About 20,000 years ago, a person lived somewhere in the Middle East or Central Asia who bequeathed the genetic coding variant for lighter skin not only to all Europeans, but also many Indian people.
“We don’t know if this human dwelt in Mesopotamia, Iran, or the valley of Fergana, but clearly that’s where the light skin color has its beginnings,” said Richard Villems, a professor of archaeogenetics at the University of Tartu.
An international team of scientists, co-led by researchers from the University of Tartu, Estonian Biocentre and University of Cambridge, studied one of the most important skin pigmentation genes — SLC24A5. A variation in this gene has been known to explain why Africans have dark skin, while Europeans, on the other side, are light-skinned. The present study showed that this particular genetic variant, known as rs1426654-A, has given light skin color not only to Europeans, but is also omnipresent in the Indian subcontinent.
In Africa, the original home to humankind, dark skin is necessary for survival, as it offers protection against the harmful ultraviolet (UV) radiation of the sun. However, as humans started to move towards the north, characterised by low UV levels, light skin offered a selective advantage — when exposed to sunlight, the light-skinned body can produce more vitamin D.

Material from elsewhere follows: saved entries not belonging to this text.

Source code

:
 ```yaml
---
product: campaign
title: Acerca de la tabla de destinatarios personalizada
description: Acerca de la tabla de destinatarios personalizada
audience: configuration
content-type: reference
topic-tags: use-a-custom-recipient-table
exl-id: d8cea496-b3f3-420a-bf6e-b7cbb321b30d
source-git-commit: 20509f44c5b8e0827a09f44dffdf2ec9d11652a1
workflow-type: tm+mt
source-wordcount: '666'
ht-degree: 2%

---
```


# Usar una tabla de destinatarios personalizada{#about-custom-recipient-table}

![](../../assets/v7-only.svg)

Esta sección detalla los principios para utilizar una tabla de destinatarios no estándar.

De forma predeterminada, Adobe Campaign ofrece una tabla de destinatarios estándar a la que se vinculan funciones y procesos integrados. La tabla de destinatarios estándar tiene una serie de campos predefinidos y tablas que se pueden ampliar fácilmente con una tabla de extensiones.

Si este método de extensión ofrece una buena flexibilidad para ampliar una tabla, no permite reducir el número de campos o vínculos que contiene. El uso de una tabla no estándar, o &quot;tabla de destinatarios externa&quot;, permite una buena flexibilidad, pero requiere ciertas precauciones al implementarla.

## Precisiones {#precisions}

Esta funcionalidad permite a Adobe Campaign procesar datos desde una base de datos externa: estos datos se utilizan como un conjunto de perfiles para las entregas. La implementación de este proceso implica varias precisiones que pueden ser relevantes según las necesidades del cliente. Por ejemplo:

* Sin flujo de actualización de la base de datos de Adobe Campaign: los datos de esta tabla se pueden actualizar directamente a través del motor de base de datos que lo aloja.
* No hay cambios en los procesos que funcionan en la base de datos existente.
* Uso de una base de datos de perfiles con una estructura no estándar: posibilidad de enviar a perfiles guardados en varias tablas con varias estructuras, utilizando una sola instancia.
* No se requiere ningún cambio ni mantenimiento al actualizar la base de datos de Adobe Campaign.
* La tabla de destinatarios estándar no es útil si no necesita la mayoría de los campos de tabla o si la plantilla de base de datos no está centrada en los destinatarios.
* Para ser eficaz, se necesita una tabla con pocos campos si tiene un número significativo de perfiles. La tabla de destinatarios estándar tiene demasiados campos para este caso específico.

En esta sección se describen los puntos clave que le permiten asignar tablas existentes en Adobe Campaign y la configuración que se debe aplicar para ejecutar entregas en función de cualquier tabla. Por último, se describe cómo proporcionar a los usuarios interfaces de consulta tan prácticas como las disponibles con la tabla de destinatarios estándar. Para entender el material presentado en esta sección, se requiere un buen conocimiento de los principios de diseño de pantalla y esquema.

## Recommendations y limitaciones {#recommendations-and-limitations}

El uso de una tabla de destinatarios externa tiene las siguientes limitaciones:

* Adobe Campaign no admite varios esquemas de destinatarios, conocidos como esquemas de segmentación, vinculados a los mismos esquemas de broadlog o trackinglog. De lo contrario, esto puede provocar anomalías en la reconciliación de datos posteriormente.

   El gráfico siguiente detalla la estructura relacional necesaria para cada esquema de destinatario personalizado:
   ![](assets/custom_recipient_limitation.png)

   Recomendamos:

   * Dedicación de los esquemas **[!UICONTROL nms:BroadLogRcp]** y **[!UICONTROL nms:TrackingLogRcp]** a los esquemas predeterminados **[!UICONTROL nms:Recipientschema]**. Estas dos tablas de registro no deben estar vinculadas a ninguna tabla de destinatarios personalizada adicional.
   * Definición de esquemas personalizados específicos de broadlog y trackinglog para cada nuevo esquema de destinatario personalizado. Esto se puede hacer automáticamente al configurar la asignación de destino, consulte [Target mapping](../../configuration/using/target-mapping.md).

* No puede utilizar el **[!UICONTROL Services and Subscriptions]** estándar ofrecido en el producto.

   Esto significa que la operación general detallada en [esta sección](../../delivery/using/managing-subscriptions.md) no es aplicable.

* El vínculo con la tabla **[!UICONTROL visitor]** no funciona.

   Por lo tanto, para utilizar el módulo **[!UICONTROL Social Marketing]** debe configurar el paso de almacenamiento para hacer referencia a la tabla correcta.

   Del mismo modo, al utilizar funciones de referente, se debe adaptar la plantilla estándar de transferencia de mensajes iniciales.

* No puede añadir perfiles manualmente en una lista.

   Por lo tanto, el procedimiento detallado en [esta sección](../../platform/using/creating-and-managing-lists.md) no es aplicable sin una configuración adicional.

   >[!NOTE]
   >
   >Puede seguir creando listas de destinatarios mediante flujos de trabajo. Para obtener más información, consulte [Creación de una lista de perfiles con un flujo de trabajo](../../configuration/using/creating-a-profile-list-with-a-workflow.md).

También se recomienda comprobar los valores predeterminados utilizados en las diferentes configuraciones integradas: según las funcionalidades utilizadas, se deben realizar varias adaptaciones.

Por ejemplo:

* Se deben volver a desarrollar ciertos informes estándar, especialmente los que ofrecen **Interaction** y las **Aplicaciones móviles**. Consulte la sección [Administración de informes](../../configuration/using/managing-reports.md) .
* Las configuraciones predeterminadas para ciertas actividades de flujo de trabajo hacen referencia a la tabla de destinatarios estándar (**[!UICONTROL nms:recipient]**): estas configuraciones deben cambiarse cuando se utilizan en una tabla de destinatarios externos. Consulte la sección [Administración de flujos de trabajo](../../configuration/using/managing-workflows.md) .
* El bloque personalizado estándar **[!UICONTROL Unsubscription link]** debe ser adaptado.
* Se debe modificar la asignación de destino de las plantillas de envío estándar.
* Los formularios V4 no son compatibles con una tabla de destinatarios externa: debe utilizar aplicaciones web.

According to Villems, the mutation causing lighter skin colour occurred to the aforementioned ancestor of Europeans and Indian people about 20,000 years ago, and for some reason, natural selection started to favour it.
Although the genetic basis of skin pigmentation amongst Europeans has been researched to a large extent, South Asia — home to about a fifth of the world’s population, with a large variety of skin tones — has somehow escaped observation until now.
The present study provided the first detailed map of the genetic variant using more than 1,600 individuals representing 54 South Asian ethnic groups. Although one might presume that skin colour in India becomes lighter from south to north, this was not the case. Rather, the pattern of the light-skinned genetic variant could be tracked down to different geographical, socio-cultural, and linguistic barriers, thus offering a hint that in addition to being conditioned by the ultraviolet radiation, demographic history also plays a part in skin colour.
“Although UV rays stand as the major driving force behind the geographical stratification of skin colour across the globe, this study helps us elucidate other possible evolutionary forces further contributing to the fine-tuning of skin colour diversity,” explains Chandana Basu Mallick, first author of the study, doctoral student at the University of Tartu, and researcher at Estonian Biocentre.
According to Villems, it is interesting that people living in South-East Asia, i.e. Malaysia, Vietnam, and Laos, do not have the same gene variation as the reason for their lighter skin. Thus, the hereditary factor favouring lighter pigmentation has been chosen by natural selection on at least two separate occasions during human history.
SLC24A5 is also known as ‘the golden gene’, because this mutation was first discovered in zebrafish. The species’ golden stripes are caused by this gene.
Basu Mallick C, Iliescu FM, Möls M, Hill S, Tamang R, et al. (2013). The Light Skin Allele of SLC24A5 in South Asians and Europeans Shares Identity by Descent. PLOS Genetics DOI: 10.1371/journal.pgen.1003912.